Boogie Man Boogie Down (AKA He is not dead ye- oh wait, yes he is)

Apr 29, 2011 11:35

I decided to revamp another part of the story, simply cause I spent night reading the funniest fic I've read in a while and I was in a FREAKIN GOOD MOOD this morning and so I've been giggling all day, and in that weird delusional giggling, I just imagined Marlow drawing a characature (sp?) of Melissa looking all evil and mean with the words "HUGE BITCH" over her head.

Also, Marlow mentioning Rasputin to her and she's like, "Who's that?"

And he about to go on rant about how he doesn't even know about the bane of her son's existence when Dib grabs him and is like:

Dib: If you tell her about Rasputin, I will quit school and join Boogie Man in his artistic conquest. He mutilates people and I'll paint really weird designs on their faces. >[

Marlow: ...... You wouldn't.

Dib: Fuck, I would.

Marlow: You like it here too much.

Dib: Not after she's done with me.

Marlow: ....... Fine.

So the part I wanted to revamp was the whole, "Oh god, Boogie Man is dead and kinda crazy but kinda cool at the same time. Also, he went to Brahms."
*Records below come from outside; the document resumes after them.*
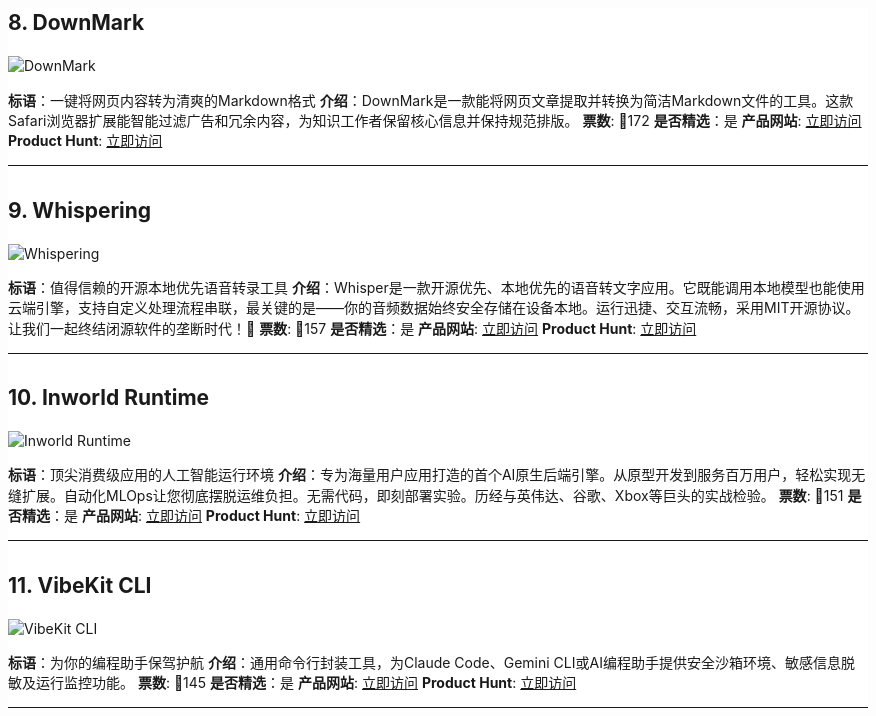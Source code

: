 
## 8. DownMark
![DownMark]()

**标语**：一键将网页内容转为清爽的Markdown格式
**介绍**：DownMark是一款能将网页文章提取并转换为简洁Markdown文件的工具。这款Safari浏览器扩展能智能过滤广告和冗余内容，为知识工作者保留核心信息并保持规范排版。
**票数**: 🔺172
**是否精选**：是
**产品网站**:  <a href='https://www.producthunt.com/r/I2Y3VINSARXAYZ?utm_source=www.chuhaix.com' target='_blank' rel='nofollow'>立即访问</a>
**Product Hunt**:  <a href='https://www.producthunt.com/products/downmark?utm_source=www.chuhaix.com' target='_blank' rel='nofollow'>立即访问</a>

---

## 9. Whispering
![Whispering]()

**标语**：值得信赖的开源本地优先语音转录工具
**介绍**：Whisper是一款开源优先、本地优先的语音转文字应用。它既能调用本地模型也能使用云端引擎，支持自定义处理流程串联，最关键的是——你的音频数据始终安全存储在设备本地。运行迅捷、交互流畅，采用MIT开源协议。让我们一起终结闭源软件的垄断时代！🚀
**票数**: 🔺157
**是否精选**：是
**产品网站**:  <a href='https://www.producthunt.com/r/4JA3PV5VOJAXLE?utm_source=www.chuhaix.com' target='_blank' rel='nofollow'>立即访问</a>
**Product Hunt**:  <a href='https://www.producthunt.com/products/whispering?utm_source=www.chuhaix.com' target='_blank' rel='nofollow'>立即访问</a>

---

## 10. Inworld Runtime
![Inworld Runtime]()

**标语**：顶尖消费级应用的人工智能运行环境
**介绍**：专为海量用户应用打造的首个AI原生后端引擎。从原型开发到服务百万用户，轻松实现无缝扩展。自动化MLOps让您彻底摆脱运维负担。无需代码，即刻部署实验。历经与英伟达、谷歌、Xbox等巨头的实战检验。
**票数**: 🔺151
**是否精选**：是
**产品网站**:  <a href='https://www.producthunt.com/r/FB2RLE4N2TGE3V?utm_source=www.chuhaix.com' target='_blank' rel='nofollow'>立即访问</a>
**Product Hunt**:  <a href='https://www.producthunt.com/products/inworld-ai?utm_source=www.chuhaix.com' target='_blank' rel='nofollow'>立即访问</a>

---

## 11. VibeKit CLI
![VibeKit CLI]()

**标语**：为你的编程助手保驾护航
**介绍**：通用命令行封装工具，为Claude Code、Gemini CLI或AI编程助手提供安全沙箱环境、敏感信息脱敏及运行监控功能。
**票数**: 🔺145
**是否精选**：是
**产品网站**:  <a href='https://www.producthunt.com/r/WESTRNKBL4IHOT?utm_source=www.chuhaix.com' target='_blank' rel='nofollow'>立即访问</a>
**Product Hunt**:  <a href='https://www.producthunt.com/products/vibekit?utm_source=www.chuhaix.com' target='_blank' rel='nofollow'>立即访问</a>

---
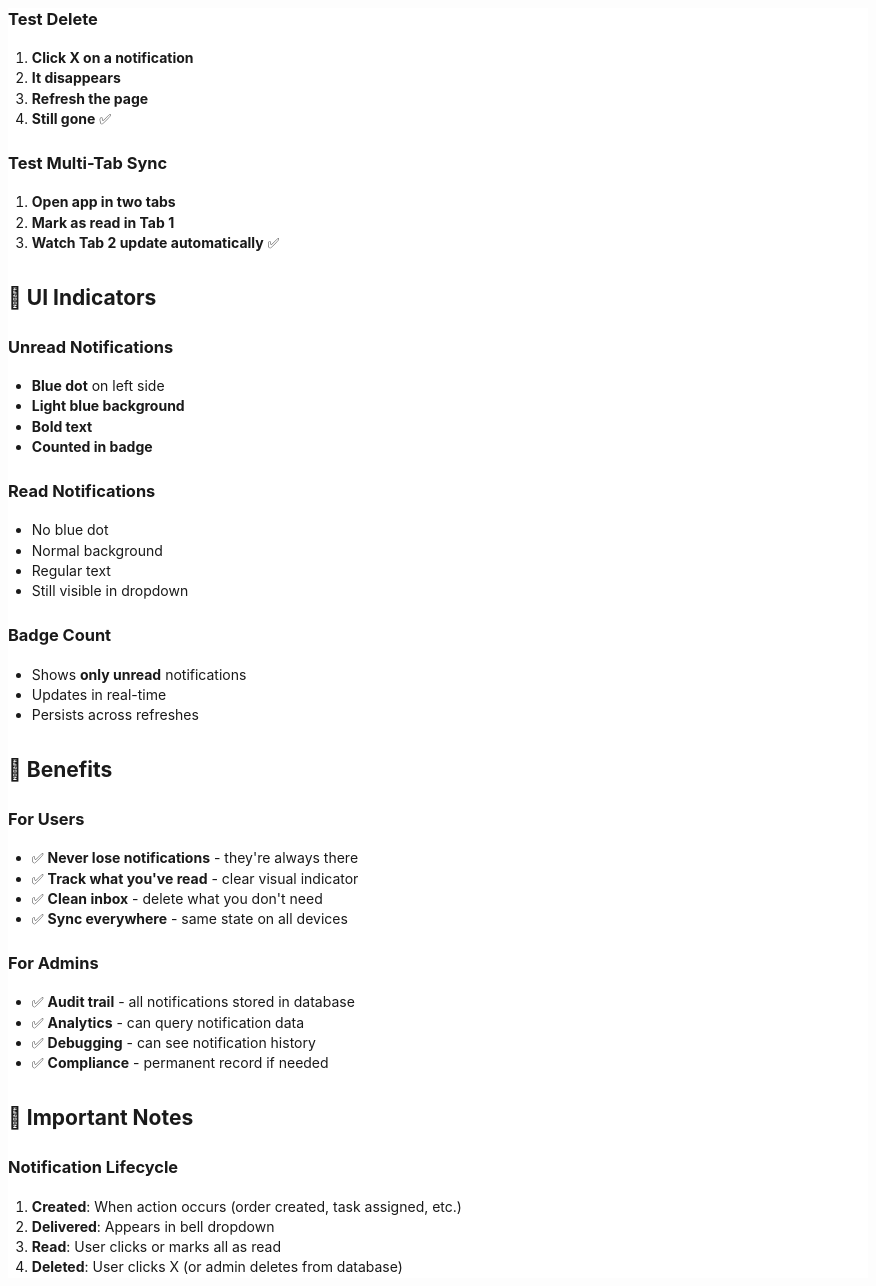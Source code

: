 ### Test Delete
1. **Click X on a notification**
2. **It disappears**
3. **Refresh the page**
4. **Still gone** ✅

### Test Multi-Tab Sync
1. **Open app in two tabs**
2. **Mark as read in Tab 1**
3. **Watch Tab 2 update automatically** ✅

## 🎨 UI Indicators

### Unread Notifications
- **Blue dot** on left side
- **Light blue background**
- **Bold text**
- **Counted in badge**

### Read Notifications
- No blue dot
- Normal background
- Regular text
- Still visible in dropdown

### Badge Count
- Shows **only unread** notifications
- Updates in real-time
- Persists across refreshes

## 🚀 Benefits

### For Users
- ✅ **Never lose notifications** - they're always there
- ✅ **Track what you've read** - clear visual indicator
- ✅ **Clean inbox** - delete what you don't need
- ✅ **Sync everywhere** - same state on all devices

### For Admins
- ✅ **Audit trail** - all notifications stored in database
- ✅ **Analytics** - can query notification data
- ✅ **Debugging** - can see notification history
- ✅ **Compliance** - permanent record if needed

## 📝 Important Notes

### Notification Lifecycle
1. **Created**: When action occurs (order created, task assigned, etc.)
2. **Delivered**: Appears in bell dropdown
3. **Read**: User clicks or marks all as read
4. **Deleted**: User clicks X (or admin deletes from database)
So instead of this whole memory thing which I've always been really iffy about anyway, the idea would be that Dib just met him like he met all the other experiments - in the cells. Apparently, Rasputin dragged him back or something. Hell if I know. So Dib and Boogie Man would have a really awesome convo in the cells about art and whatnot. And BM would mention he went to Brahms and has art displayed there. And Dib'd like, "Cool story, bro. I'll have to visit." And through some circumstance or whatever, BM (AKA Caleb) dies and Dib is kinda sad, but whatever.

But he doesn't recognize his AS BM because, well, everyone just probably assumed he knew. I mean, Zim surely wouldn't think of showing him a picture. Just the art. And everyone at Brahms would just assume he knew.

So when some of his friends are reading maybe an older article about BM and Dib walks in and is like, "Oh, hey, I knew that guy." And they're like, "Um, what?"

Dib: Yeah, we hung out in the cells. Well, as much as you can hang out anyway.

Friends: o__________o

Dib: He was an artist. He never finished school, but he went here. His art is displayed in the South Wing.

Friends: O______O Now they don't!

Dib: Uh, yeah they do. That really weird painting that's kinda disturbing to stare at for a while.

Friends: No! This guy doesn't paint! He.... he kills people and turns them into art.

Dib: No, that's Boogie Man, isn't it?

Friends: This IS Boogie Man!

Dib: .......... what.

Friends: Yeah! Look, here's the caption.

Dib: That can't be Boogie Man, because that's... Caleb...

Friends: .................

Dib: ...................

Friends: ................

Dib: ..............OH GOD RASPUTIN CREATED BOOGIE MAN WHAT THE FUCK HOW DOES THAT EVEN MAKES SENSE HE HATED ART.

Friends: .............. Does that mean he's still running around? With the REBELS BACKING HIM UP????

Dib: Uh, no. He, uh..... died.

Friends: ................... Oh gods, Dib, your life.

Dib: I know. What the fuck.

I suppose I should be studying but THAT SCENE (and my case of the extreme and random giggles) just won't go away. *starts giggling for no reason again*

And now for... trying to stop giggling like a maniac for second and go STUDY for something.